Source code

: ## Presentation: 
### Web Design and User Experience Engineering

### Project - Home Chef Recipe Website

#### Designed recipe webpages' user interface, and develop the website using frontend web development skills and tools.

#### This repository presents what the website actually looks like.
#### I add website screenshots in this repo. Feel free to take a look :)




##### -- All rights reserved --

◇ ◇ ◇

_ASSIGNMENT_
Reproduce only the lines between the line containing "### Web Design" and the last line of the records, those two lines included, exactly.

_OUTPUT OF THE TASK_
### Web Design and User Experience Engineering

### Project - Home Chef Recipe Website

#### Designed recipe webpages' user interface, and develop the website using frontend web development skills and tools.

#### This repository presents what the website actually looks like.
#### I add website screenshots in this repo. Feel free to take a look :)




##### -- All rights reserved --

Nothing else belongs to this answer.